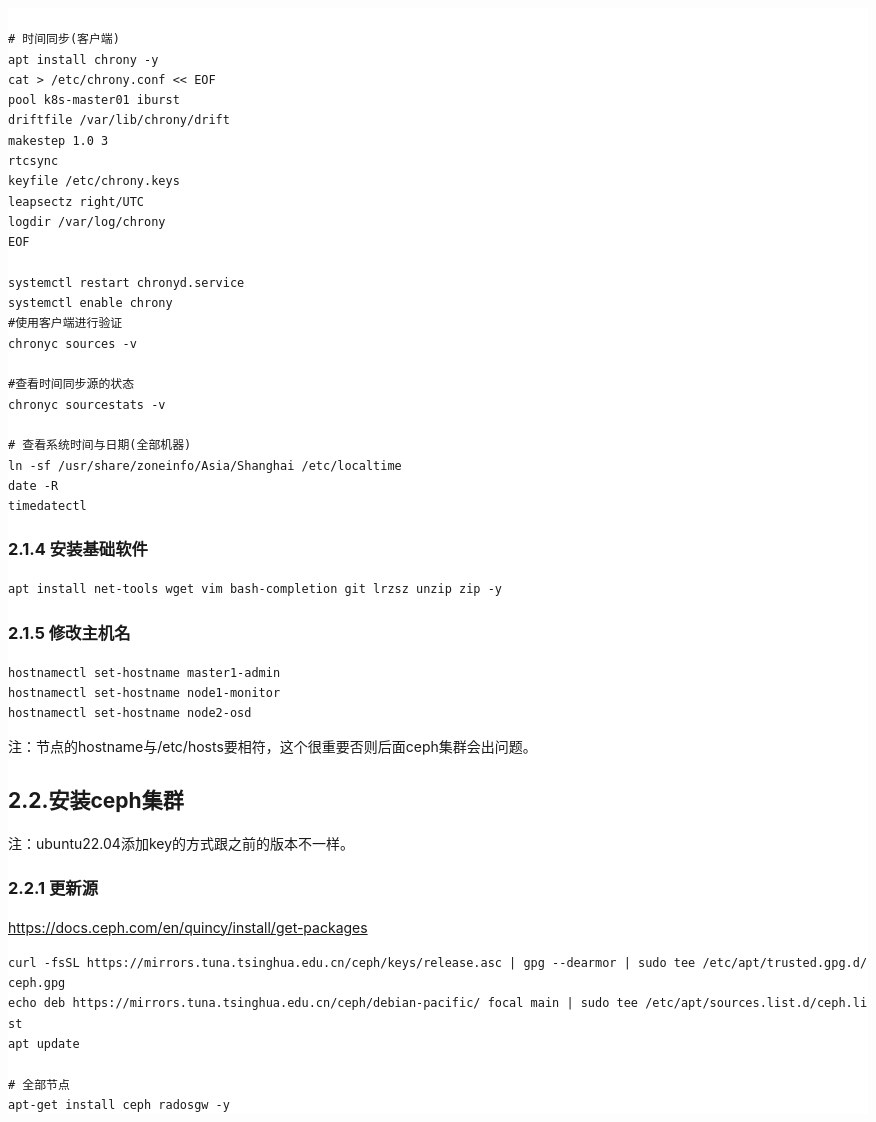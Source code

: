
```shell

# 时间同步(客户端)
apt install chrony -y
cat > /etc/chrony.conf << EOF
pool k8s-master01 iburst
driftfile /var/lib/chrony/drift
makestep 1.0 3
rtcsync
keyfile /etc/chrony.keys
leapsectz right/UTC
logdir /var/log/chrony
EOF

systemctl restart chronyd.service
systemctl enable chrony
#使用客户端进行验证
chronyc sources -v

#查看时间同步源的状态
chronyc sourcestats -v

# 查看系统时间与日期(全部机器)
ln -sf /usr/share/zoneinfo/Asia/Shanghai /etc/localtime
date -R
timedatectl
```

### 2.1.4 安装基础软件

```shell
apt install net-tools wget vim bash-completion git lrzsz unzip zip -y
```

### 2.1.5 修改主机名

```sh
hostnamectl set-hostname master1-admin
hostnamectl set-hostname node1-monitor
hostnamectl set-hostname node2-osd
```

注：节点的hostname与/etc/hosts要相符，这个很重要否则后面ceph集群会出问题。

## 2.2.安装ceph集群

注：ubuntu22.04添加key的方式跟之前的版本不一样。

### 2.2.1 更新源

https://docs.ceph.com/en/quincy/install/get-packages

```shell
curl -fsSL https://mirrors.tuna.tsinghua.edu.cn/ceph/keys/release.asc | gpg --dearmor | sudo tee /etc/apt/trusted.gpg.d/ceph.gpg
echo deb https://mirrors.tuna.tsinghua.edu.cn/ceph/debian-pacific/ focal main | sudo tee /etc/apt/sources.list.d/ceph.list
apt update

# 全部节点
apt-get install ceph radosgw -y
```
◇ ◇ ◇
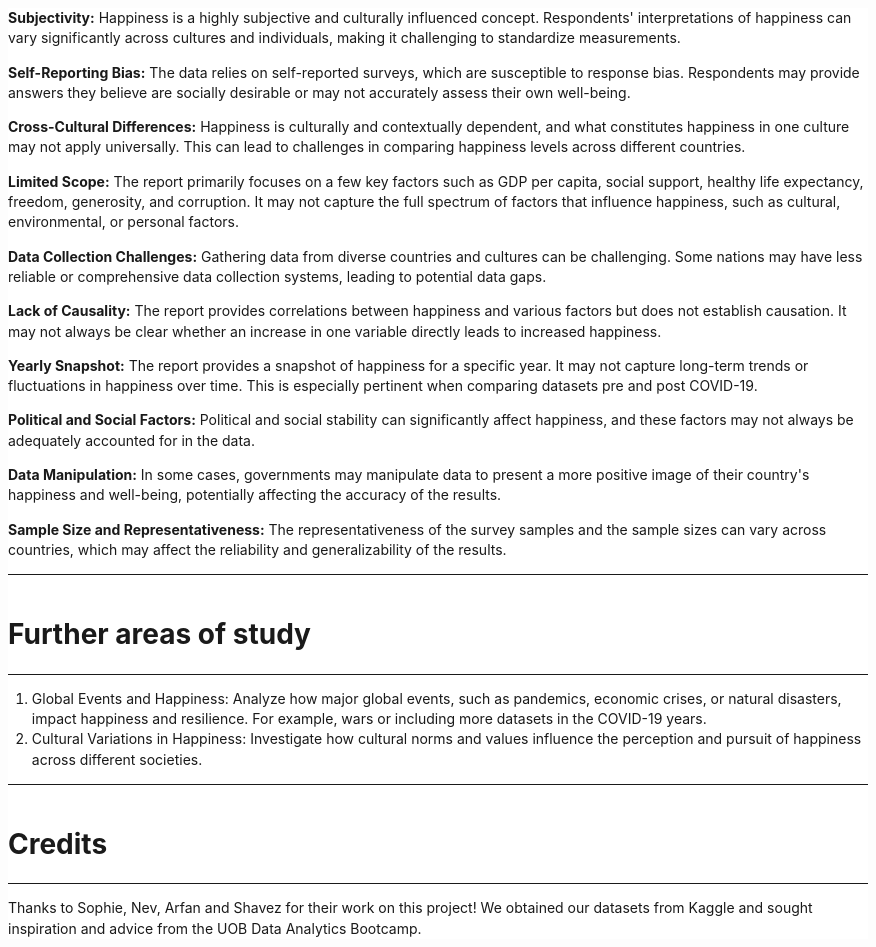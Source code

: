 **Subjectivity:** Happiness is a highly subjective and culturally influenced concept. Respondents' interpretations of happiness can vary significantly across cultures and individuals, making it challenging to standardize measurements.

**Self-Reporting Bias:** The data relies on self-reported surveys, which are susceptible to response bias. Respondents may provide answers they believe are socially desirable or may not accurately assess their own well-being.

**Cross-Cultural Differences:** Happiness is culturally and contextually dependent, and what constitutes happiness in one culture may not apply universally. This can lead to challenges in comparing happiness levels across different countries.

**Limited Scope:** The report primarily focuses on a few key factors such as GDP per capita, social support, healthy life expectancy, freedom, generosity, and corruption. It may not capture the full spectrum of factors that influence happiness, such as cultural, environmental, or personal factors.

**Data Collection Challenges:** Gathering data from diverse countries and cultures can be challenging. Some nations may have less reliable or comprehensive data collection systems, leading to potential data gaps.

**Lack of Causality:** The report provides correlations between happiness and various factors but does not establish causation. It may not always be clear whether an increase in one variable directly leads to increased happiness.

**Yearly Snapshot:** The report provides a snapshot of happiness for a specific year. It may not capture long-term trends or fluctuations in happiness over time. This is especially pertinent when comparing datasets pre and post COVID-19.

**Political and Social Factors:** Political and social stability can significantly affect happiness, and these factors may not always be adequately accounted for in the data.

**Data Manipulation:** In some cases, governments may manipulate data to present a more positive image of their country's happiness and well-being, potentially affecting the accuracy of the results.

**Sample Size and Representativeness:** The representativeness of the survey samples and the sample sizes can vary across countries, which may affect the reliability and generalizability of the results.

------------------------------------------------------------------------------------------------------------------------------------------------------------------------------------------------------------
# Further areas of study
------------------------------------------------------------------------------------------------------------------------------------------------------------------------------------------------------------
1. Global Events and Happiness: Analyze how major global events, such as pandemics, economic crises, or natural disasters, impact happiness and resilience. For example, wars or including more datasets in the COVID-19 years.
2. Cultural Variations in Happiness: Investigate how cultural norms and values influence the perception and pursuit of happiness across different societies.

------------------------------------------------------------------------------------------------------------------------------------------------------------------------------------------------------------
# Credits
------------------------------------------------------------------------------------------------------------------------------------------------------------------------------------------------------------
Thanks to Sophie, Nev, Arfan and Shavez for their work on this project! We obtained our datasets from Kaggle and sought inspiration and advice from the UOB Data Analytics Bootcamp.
◇ ◇ ◇
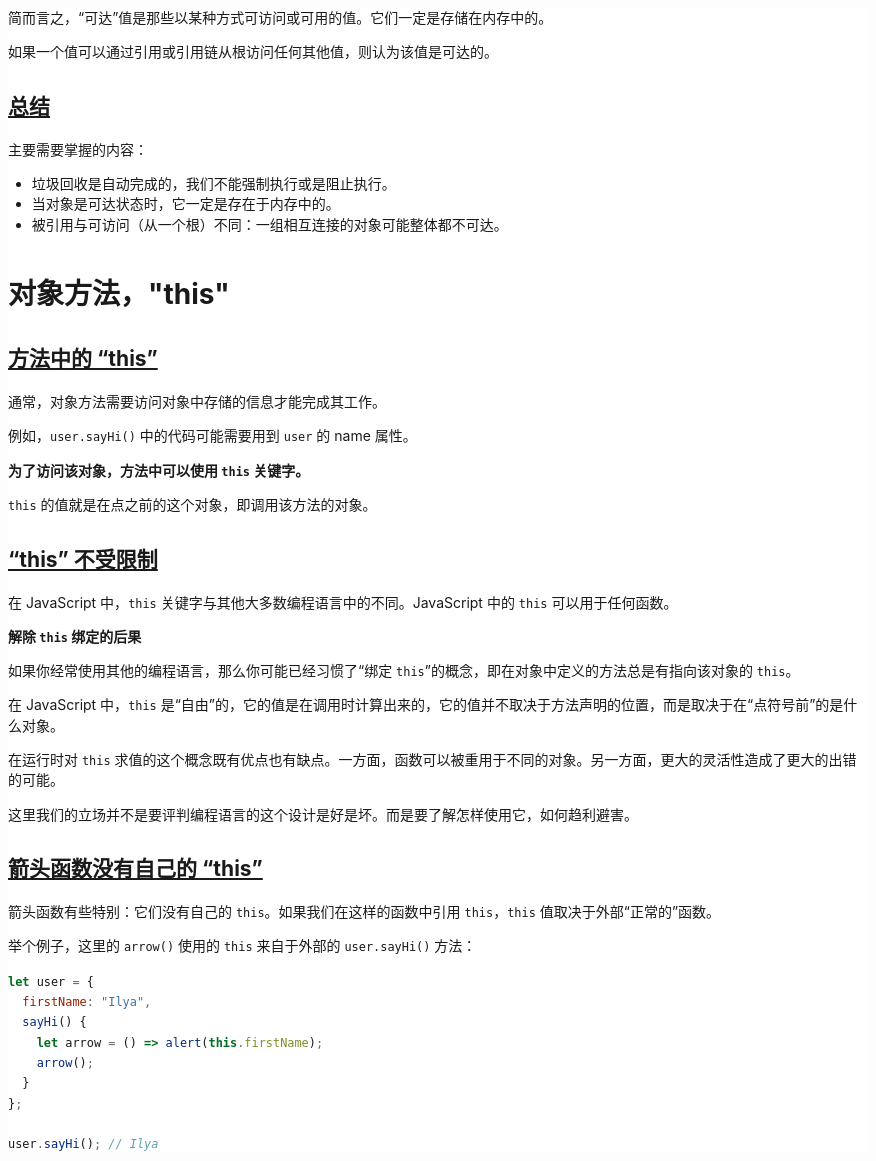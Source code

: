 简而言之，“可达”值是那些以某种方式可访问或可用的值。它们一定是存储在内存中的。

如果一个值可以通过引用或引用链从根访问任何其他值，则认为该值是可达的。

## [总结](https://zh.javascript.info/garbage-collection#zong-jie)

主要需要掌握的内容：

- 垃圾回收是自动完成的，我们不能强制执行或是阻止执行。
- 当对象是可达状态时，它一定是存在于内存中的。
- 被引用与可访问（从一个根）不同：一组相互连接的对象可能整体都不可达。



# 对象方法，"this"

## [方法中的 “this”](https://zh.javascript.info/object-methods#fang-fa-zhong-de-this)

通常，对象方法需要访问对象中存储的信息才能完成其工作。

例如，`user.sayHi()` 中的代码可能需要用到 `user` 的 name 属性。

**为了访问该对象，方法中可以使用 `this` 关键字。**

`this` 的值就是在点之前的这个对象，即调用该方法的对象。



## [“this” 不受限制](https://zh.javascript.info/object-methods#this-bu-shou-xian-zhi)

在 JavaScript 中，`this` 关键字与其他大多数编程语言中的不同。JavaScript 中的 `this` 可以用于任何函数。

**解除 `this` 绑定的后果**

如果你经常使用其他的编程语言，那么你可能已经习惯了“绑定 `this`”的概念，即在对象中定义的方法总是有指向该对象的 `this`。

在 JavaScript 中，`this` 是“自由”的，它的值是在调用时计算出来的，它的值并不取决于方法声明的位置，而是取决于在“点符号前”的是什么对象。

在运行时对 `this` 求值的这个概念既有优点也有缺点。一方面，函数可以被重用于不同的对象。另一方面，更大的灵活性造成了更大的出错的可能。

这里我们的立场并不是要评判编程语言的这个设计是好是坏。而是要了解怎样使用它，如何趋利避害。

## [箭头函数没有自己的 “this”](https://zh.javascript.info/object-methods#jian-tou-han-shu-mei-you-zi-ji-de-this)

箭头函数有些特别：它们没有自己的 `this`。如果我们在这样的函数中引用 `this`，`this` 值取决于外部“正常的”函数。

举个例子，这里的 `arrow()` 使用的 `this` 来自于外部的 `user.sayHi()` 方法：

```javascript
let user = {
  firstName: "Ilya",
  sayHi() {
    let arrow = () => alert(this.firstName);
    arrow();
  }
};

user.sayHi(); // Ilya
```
◇ ◇ ◇
▶ Requirement
Say how many lines in the data hold the string "collection", and write nothing else.

▶ Finished task
2